Os reinos da natureza segundo Allan Kardec e Rudolf Steiner

Valdemar W. Setzer
www.ime.usp.br/~vwsetzer
Original: 2/11/11; última revisão: 4/11/11

Introdução

Marcelo Pheula colocou uma postagem em outubro de 2011 no blog Espirit Book, sobre os reinos da natureza segundo o espiritismo de Allan Kardec (infelizmente Marcelo saiu do blog, e com isso seu texto foi retirado dele). Resolvi então postar naquele blog a visão sobre o mesmo assunto segundo a Antroposofia de Rudolf Steiner. Para isso, construí a tabela abaixo, colocando à esquerda o original do Marcelo, tal qual ele postou, inclusive com suas ênfases, e à direita meu texto sobre os mesmos tópicos, de modo que os leitores possam comparar as abordagens. A minha parte é um resumo de meu texto Uma introdução antroposófica à constituição humana; recomendo um aprofundamento nos livros de Rudolf Steiner "Teosofia" e "A Ciência Oculta" (que deveria chamar-se mais propriamente "A Ciência do Oculto", "oculto" no sentido de não ser perceptível pelos sentidos físicos).

Depois da comparação, mostro como os conceitos da Antroposofia são úteis na compreensão de vários fenômenos humanos.


Segundo Allan Kardec, por M. Pheula
Segundo Rudolf Steiner, por V.W. Setzer

Reino Mineral

Allan Kardec escreve pouco sobre esse reino. Diz-nos que ele é constituído de matéria inerte, e não possui mais do que uma força mecânica. Os minerais não têm vitalidade e nem movimentos próprios, sendo formado apenas pela agregação da matéria. São os chamados seres inorgânicos da natureza. A pedra, por exemplo, não apresenta sinal de vida. Pode-se dizer que o característico básico dessa fase é a atração, presenciado claramente no fenômeno do magnetismo.

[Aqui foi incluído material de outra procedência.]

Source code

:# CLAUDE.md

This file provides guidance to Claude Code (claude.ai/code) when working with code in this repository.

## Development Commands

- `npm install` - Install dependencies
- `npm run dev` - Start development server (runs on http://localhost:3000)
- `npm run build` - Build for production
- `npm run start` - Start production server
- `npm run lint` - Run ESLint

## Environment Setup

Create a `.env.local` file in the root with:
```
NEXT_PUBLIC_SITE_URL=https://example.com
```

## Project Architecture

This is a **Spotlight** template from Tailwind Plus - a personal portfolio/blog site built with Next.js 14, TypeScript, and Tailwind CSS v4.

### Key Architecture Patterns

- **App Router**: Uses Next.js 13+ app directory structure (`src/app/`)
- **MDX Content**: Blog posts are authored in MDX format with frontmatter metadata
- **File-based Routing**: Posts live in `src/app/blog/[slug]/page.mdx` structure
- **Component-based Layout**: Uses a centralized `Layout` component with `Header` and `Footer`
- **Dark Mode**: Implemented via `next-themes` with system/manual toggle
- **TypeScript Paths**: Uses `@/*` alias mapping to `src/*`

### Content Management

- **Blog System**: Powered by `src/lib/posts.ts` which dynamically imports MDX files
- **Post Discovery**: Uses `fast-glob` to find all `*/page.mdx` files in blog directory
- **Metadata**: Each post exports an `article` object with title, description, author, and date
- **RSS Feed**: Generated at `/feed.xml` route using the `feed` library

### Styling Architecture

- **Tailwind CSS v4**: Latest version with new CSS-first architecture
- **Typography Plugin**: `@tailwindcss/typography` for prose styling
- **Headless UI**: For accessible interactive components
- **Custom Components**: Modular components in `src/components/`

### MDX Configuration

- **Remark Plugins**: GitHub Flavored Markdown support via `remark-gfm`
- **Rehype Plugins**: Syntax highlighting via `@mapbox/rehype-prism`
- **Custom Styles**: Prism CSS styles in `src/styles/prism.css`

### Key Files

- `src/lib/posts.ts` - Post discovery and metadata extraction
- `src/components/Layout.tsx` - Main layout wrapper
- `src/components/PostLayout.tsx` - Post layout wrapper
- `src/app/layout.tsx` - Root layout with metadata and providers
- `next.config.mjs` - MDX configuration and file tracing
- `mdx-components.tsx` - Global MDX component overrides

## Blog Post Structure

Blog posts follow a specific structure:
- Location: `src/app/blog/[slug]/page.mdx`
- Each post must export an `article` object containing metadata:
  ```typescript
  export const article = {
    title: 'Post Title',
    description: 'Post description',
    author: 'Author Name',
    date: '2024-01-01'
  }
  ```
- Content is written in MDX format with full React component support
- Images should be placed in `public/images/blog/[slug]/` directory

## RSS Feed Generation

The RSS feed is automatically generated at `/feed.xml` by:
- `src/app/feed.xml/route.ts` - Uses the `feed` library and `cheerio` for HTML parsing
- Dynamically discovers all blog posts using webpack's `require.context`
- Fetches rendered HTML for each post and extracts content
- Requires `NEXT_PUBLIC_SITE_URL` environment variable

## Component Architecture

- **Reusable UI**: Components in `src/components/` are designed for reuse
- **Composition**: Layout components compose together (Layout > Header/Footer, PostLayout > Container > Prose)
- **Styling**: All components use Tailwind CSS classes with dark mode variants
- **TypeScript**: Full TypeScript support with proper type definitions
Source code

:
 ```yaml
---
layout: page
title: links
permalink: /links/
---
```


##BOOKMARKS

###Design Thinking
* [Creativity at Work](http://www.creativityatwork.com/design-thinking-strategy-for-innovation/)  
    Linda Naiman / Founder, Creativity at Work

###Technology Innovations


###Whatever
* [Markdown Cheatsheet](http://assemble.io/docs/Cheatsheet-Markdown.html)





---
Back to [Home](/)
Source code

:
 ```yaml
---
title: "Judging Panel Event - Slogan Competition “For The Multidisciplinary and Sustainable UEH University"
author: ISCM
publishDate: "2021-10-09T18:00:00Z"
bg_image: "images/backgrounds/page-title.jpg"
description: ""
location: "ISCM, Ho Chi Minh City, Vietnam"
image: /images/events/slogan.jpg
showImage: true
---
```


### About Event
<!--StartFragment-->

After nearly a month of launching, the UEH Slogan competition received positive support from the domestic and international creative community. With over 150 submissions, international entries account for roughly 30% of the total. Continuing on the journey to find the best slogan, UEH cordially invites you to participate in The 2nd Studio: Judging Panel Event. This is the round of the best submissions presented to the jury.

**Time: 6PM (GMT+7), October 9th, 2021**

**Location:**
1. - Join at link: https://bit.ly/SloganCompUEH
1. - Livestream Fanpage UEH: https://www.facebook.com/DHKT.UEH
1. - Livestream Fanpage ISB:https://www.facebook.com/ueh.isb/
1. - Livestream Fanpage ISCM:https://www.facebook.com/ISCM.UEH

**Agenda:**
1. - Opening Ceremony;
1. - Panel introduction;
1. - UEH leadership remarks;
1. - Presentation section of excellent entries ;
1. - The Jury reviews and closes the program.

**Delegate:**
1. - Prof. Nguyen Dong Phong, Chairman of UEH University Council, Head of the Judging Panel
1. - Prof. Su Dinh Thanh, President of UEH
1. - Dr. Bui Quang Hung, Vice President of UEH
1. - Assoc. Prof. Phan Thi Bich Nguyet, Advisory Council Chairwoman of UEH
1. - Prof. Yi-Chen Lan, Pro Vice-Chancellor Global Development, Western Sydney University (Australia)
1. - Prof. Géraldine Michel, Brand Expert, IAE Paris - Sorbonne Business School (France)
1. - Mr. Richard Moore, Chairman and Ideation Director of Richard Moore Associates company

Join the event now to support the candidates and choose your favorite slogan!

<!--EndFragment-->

Na intermediação com o reino vegetal, que lhe vem a seguir, investigações científicas descobriram a geração espontânea dos vírus nas estruturas cristalinas. Os vírus se situam na encruzilhada dos reinos mineral, vegetal e animal, como uma espécie de ensaio para ordenações futuras.

Reino mineral

Não tenho muito a acrescentar ao que o Marcelo colocou. Apenas que, por seguirem estritamente as leis físicas, aparecem nos cristais formas geométricas, provenientes das forças atômicas. O que ele denominou de "agregação" é o fato de os cristais e minerais em geral crescerem por deposição, isto é, por uma ação puramente externa. O mais importante é que um mineral só tem corpo físico e somente muda por ação externa.

Reino Vegetal

As plantas, compostas de matéria inerte, são dotadas de vitalidade. Elas não pensam, não têm mais do que a vida orgânica. Podem ser afetadas por ações sobre a matéria, mas não têm percepções; por conseguinte, não têm a sensação de dor. Como não pensam, não podem ter vontade, e não têm consciência de si mesma; nada mais possuem que um instinto natural e cego. O próprio instinto de conservação é puramente mecânico.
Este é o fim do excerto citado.